Read the records and gather each line that includes "numericIban".

[DATA SHOWN Boundary: Start]

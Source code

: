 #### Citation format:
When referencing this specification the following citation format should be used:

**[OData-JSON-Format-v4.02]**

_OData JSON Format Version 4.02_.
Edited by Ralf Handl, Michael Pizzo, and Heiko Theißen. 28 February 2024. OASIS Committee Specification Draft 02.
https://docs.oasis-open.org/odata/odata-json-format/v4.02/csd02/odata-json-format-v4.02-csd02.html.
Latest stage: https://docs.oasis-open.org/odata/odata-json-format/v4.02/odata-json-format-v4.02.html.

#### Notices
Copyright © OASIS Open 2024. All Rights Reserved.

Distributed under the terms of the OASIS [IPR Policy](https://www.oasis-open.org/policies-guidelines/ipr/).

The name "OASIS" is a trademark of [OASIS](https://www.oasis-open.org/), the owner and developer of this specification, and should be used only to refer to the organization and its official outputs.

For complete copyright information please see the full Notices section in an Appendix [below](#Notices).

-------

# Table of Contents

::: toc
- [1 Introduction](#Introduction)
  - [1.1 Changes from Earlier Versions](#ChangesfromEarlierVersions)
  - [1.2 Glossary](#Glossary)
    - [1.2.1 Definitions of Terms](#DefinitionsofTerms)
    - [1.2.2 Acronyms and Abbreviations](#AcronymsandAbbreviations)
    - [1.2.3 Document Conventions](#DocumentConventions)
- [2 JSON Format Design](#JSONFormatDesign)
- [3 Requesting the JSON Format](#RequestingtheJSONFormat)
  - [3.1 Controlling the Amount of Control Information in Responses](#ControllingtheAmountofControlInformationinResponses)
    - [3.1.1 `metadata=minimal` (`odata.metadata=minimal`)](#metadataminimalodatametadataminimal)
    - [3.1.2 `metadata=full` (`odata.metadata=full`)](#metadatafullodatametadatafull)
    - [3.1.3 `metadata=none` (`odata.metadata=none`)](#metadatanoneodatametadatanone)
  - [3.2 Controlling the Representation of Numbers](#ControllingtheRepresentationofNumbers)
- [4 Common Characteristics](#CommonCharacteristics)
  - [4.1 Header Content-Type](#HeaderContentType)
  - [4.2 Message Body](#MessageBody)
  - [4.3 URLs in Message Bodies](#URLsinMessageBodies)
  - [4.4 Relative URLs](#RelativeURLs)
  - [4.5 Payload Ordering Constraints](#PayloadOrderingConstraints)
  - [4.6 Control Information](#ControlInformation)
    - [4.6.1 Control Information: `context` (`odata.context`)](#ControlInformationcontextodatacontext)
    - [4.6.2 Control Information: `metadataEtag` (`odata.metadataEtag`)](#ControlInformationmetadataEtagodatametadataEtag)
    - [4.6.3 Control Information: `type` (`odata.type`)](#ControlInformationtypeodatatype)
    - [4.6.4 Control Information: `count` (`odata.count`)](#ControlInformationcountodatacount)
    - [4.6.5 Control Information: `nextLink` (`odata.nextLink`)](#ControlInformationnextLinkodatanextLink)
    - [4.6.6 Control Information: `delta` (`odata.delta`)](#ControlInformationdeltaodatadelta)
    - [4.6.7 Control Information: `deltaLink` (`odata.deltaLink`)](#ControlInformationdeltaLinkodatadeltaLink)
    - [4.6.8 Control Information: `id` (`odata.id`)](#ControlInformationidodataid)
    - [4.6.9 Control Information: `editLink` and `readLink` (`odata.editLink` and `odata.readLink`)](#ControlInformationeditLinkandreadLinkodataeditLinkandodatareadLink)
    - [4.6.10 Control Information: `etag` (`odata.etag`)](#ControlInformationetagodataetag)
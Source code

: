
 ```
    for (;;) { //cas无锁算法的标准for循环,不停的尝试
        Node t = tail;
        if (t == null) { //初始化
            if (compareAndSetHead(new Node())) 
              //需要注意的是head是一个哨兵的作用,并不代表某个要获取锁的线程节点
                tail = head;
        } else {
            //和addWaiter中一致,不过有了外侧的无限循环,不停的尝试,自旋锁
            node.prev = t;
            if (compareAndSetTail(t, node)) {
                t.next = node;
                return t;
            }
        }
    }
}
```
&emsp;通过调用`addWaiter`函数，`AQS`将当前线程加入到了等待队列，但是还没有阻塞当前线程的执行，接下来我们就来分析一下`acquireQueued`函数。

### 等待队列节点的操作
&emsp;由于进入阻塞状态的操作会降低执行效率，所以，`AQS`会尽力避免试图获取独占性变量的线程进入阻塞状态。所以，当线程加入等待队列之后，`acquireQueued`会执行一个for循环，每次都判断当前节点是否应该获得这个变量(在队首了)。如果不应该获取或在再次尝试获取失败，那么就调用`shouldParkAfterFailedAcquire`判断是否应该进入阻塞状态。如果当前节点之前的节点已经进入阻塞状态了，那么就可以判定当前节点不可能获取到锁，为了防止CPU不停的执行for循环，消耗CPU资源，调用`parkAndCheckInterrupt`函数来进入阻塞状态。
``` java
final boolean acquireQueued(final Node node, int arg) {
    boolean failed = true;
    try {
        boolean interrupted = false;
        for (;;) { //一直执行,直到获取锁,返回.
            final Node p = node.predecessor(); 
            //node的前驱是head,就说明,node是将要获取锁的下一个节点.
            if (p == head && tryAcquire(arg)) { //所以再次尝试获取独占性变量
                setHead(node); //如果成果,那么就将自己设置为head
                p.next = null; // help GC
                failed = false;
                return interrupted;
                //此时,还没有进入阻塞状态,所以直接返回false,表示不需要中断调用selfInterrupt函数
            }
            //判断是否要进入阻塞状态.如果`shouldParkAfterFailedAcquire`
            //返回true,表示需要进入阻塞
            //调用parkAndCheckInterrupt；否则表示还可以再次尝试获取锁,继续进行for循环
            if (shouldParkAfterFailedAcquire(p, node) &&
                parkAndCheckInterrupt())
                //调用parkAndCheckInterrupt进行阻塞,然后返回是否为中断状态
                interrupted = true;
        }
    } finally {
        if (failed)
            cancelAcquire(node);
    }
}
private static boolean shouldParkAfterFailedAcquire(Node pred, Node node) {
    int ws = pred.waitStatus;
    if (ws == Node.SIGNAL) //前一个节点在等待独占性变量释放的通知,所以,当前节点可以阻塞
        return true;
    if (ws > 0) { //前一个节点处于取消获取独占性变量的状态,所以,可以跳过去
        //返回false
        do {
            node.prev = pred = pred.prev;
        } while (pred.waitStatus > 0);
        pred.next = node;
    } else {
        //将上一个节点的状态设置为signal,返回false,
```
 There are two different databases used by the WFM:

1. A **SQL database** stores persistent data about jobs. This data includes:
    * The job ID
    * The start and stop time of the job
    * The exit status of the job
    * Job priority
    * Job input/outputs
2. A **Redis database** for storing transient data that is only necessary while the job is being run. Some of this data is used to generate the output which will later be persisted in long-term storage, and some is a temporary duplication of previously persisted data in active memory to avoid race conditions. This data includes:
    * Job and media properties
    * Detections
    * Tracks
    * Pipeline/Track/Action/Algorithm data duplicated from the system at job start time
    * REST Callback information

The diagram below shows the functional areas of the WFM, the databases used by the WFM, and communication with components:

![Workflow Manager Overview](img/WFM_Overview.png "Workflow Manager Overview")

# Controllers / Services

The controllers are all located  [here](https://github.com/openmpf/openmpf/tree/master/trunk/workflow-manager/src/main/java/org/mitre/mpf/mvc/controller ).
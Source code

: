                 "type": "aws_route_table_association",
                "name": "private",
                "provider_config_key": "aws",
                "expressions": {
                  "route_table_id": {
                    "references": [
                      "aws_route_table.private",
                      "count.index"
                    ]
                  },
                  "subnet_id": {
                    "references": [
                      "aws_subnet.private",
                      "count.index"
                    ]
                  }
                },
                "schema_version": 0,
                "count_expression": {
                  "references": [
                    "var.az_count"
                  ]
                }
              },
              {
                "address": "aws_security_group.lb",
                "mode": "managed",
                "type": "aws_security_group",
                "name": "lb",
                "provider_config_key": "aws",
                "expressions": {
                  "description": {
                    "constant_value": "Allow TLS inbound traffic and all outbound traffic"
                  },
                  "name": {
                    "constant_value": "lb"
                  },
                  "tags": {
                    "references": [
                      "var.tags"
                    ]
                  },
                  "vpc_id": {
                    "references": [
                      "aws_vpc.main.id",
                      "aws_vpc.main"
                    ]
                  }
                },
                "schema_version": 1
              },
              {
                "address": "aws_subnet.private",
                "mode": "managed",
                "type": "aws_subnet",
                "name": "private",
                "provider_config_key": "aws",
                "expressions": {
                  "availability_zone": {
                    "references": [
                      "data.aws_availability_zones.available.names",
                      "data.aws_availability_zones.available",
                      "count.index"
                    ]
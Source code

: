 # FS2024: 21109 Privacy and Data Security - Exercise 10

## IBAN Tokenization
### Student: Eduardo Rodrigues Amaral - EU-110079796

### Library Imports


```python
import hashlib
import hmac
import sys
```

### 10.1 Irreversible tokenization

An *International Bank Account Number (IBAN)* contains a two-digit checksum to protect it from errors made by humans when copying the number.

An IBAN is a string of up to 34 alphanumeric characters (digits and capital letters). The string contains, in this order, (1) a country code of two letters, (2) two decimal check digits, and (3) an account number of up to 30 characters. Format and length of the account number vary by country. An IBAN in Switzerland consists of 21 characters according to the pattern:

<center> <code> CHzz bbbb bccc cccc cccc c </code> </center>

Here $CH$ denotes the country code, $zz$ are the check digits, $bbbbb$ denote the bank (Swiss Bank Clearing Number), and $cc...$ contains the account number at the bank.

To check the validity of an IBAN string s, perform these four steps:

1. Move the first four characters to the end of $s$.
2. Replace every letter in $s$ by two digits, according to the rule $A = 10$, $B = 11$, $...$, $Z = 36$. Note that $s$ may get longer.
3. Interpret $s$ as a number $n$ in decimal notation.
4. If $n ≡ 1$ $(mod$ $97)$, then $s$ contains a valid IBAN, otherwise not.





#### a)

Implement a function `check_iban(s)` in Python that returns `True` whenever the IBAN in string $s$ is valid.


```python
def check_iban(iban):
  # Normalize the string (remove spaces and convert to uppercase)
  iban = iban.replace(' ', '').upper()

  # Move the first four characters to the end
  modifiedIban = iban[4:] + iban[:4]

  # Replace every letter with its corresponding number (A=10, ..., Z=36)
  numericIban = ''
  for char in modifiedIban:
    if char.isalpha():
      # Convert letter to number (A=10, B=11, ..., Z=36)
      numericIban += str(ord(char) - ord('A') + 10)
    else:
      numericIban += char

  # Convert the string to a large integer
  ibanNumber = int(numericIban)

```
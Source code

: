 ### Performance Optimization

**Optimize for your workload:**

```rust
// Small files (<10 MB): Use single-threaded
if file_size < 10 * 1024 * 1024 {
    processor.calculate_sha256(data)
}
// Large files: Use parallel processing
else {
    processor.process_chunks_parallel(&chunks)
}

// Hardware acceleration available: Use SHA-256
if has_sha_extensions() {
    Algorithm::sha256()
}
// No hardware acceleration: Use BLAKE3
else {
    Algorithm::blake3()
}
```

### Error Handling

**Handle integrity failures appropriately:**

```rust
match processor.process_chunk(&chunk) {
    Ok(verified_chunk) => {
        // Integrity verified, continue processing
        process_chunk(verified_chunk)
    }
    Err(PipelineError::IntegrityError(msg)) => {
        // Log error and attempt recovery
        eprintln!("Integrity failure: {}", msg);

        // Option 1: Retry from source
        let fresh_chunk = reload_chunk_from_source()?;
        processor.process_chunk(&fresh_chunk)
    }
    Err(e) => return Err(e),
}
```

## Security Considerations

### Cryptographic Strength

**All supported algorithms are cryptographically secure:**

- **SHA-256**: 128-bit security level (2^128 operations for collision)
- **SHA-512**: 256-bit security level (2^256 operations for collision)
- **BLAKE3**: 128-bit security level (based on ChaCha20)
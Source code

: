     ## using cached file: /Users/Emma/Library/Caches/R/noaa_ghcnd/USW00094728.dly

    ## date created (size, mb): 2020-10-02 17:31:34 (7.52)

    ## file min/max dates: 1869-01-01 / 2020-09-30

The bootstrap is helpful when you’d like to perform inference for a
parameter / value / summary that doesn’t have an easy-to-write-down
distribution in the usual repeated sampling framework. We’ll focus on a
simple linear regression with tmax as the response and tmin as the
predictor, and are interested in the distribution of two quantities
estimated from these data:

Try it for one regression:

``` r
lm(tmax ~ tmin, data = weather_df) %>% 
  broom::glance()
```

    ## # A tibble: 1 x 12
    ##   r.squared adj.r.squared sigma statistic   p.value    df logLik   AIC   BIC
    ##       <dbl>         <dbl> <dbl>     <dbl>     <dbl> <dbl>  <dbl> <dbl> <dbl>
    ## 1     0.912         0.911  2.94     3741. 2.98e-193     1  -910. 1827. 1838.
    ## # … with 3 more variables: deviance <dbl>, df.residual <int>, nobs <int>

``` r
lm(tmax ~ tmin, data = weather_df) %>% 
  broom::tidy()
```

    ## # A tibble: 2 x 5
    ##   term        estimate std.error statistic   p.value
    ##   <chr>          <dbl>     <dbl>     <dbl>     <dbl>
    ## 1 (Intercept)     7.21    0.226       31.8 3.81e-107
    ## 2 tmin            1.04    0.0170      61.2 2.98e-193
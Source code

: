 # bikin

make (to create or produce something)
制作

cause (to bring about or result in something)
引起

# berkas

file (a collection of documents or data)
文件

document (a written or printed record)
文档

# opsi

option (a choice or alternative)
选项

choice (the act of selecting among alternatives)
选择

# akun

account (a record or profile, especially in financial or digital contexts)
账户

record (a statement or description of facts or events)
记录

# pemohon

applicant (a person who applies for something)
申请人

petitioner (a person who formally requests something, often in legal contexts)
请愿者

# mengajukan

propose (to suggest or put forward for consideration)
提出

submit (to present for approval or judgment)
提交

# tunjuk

[DATA SHOWN Boundary: End]

## [RESULT FOR THIS TASK]
  numericIban = ''
      numericIban += str(ord(char) - ord('A') + 10)
      numericIban += char
  ibanNumber = int(numericIban)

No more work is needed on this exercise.